Stored dataset items:

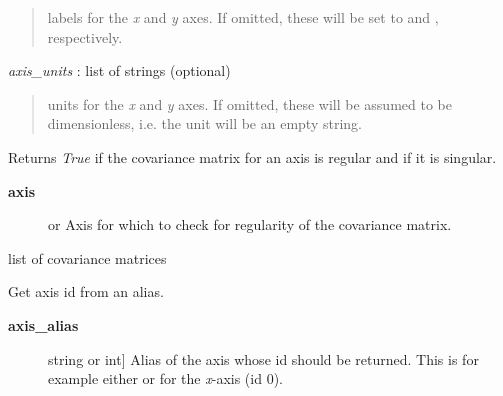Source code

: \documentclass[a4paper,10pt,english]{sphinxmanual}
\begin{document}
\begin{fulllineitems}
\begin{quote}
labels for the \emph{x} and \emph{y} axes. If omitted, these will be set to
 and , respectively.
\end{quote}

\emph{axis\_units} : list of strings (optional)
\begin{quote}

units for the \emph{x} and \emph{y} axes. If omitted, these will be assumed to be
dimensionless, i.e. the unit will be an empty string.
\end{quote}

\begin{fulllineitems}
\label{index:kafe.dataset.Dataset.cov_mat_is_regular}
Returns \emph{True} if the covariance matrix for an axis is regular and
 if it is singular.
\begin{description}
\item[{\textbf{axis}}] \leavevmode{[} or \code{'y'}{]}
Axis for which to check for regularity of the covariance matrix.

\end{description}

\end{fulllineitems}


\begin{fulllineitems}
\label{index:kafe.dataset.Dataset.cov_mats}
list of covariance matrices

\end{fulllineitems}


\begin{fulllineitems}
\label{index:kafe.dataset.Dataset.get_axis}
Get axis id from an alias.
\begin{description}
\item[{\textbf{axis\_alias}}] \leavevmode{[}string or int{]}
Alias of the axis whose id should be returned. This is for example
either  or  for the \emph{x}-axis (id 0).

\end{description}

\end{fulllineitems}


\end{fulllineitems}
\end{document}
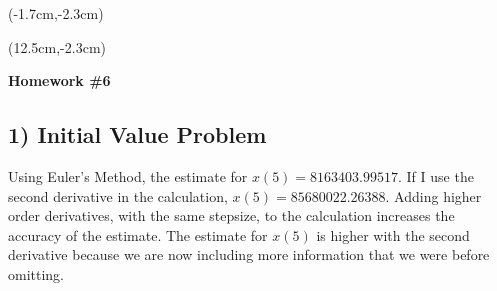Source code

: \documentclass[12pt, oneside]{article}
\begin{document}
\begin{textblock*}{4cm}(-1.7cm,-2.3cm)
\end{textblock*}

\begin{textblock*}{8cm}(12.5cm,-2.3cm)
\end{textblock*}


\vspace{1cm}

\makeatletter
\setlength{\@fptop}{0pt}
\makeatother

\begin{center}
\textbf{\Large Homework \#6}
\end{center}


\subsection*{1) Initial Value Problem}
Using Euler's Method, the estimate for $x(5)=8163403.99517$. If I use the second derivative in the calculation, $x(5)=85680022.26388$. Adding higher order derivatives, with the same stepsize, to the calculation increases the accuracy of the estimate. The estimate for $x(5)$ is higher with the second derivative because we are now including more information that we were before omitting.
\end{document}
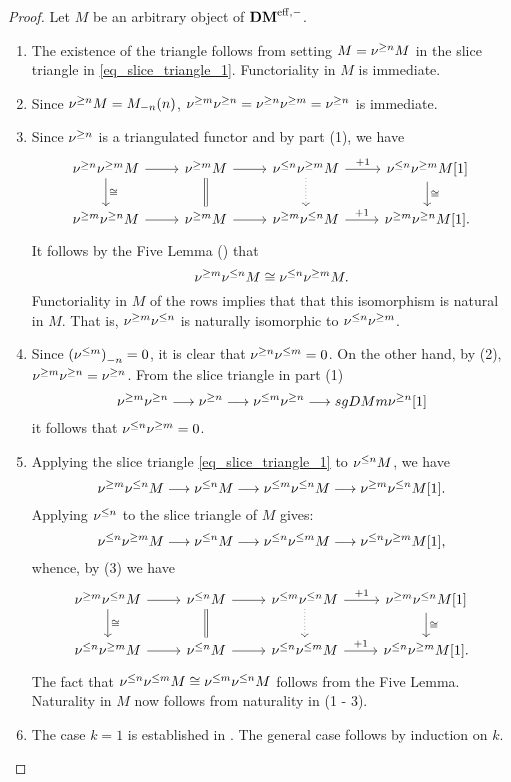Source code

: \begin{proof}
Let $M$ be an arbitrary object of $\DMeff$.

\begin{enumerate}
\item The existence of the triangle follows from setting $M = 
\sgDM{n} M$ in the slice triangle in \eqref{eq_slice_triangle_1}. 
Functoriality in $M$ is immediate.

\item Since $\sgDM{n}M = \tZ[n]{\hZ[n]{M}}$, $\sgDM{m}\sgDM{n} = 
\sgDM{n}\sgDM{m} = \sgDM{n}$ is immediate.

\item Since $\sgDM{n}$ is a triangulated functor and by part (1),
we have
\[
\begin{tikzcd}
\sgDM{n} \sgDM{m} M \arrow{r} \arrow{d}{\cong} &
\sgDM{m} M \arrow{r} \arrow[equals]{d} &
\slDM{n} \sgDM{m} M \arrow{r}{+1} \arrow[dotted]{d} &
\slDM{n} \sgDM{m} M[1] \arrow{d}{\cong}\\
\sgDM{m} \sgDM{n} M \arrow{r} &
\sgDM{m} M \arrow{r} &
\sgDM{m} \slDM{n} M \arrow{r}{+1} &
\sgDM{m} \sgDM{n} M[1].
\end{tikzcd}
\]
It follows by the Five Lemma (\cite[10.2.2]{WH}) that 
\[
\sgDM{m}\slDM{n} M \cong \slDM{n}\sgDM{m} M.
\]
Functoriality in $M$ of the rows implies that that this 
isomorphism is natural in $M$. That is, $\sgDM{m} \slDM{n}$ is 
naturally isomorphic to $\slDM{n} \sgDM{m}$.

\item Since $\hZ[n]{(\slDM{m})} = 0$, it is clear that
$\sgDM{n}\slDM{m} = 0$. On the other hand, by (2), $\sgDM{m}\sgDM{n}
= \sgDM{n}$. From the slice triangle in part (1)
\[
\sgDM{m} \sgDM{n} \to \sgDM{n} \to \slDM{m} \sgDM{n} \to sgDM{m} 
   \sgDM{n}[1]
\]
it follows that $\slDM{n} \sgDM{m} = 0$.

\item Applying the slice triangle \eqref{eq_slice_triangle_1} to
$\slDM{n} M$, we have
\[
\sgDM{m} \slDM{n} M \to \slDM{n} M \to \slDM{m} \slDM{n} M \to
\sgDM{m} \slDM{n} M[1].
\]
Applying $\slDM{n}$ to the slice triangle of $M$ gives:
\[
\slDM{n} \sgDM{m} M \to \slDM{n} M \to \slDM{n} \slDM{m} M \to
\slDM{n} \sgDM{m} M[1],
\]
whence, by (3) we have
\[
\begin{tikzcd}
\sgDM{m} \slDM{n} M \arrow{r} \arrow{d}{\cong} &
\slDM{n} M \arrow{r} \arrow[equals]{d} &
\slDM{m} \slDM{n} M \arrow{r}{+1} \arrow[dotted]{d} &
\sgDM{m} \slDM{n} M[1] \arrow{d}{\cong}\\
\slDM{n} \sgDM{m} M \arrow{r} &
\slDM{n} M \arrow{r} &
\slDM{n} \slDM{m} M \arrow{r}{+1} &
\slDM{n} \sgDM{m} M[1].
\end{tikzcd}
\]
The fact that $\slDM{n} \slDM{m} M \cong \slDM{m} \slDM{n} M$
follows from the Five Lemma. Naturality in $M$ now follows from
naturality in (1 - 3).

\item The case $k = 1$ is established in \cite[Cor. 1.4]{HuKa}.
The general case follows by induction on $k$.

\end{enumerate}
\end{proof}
--
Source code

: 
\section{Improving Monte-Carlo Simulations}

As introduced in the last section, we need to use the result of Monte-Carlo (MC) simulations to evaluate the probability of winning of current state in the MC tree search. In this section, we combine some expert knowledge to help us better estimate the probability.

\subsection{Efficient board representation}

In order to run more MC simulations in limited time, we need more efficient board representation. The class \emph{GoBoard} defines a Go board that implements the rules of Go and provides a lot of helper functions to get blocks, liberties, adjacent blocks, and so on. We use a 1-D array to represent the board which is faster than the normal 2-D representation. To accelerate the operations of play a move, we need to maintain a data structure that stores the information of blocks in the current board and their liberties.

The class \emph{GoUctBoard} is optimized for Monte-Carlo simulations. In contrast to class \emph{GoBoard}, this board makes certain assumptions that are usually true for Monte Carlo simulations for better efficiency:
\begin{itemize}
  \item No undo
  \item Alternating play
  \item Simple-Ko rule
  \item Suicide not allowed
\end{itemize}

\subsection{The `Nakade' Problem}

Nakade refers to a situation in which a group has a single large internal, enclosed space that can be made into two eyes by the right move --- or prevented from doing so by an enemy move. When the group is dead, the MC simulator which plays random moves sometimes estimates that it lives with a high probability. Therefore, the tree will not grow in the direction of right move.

• **Task brief**:
Work out how many lines in the data contain "dotted" and state that number with nothing added.

• **Problem solution**:
2